WHAT IS REQUIRED →
Among the entries below, copy every line that carries the word "null".

*** Opening INFORMATION GIVEN ***

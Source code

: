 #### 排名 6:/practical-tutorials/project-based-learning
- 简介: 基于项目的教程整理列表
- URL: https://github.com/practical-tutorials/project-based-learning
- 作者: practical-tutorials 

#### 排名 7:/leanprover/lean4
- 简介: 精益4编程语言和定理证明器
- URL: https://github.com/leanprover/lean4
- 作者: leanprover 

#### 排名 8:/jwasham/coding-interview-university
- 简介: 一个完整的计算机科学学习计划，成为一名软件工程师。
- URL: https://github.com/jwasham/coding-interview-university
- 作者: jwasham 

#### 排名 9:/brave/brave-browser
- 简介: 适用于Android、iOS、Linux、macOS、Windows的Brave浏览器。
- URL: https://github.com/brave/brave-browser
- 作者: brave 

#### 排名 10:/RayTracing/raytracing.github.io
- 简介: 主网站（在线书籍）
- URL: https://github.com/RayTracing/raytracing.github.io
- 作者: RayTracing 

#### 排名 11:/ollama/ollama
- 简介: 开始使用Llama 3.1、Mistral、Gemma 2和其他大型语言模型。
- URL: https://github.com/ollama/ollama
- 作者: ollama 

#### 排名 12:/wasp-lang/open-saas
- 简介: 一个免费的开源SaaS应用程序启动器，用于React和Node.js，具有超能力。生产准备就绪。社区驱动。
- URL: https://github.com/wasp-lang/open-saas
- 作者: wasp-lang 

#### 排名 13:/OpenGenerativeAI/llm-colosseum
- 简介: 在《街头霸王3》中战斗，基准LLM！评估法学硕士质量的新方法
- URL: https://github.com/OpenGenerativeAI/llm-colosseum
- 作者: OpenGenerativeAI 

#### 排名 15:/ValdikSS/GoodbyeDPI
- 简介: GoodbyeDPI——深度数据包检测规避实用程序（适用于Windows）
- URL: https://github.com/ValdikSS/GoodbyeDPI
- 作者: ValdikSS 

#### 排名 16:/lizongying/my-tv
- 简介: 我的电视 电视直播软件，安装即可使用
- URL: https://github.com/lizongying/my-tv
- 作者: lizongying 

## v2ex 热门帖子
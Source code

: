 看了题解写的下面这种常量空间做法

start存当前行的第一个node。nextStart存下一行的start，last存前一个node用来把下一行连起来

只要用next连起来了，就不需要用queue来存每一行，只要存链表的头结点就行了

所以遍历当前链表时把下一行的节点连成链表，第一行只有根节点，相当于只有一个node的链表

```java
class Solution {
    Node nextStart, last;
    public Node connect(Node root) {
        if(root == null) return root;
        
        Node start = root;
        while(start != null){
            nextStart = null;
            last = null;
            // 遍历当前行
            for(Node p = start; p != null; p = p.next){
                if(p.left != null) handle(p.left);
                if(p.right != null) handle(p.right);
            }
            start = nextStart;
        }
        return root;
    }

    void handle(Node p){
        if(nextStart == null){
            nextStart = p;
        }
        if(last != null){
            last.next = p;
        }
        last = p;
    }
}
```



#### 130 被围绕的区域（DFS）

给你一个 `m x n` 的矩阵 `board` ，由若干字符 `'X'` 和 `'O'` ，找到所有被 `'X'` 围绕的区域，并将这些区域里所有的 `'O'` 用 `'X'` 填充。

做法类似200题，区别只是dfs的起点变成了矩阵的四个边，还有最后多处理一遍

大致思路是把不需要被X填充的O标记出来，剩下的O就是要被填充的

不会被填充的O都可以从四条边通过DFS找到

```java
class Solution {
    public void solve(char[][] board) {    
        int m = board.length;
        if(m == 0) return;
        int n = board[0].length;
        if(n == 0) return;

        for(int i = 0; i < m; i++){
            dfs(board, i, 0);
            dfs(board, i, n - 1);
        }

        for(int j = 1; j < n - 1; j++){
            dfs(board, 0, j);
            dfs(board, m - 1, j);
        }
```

*** Closing INFORMATION GIVEN ***

RESULT BELOW →
        if(root == null) return root;
        while(start != null){
            nextStart = null;
            last = null;
            for(Node p = start; p != null; p = p.next){
                if(p.left != null) handle(p.left);
                if(p.right != null) handle(p.right);
        if(nextStart == null){
        if(last != null){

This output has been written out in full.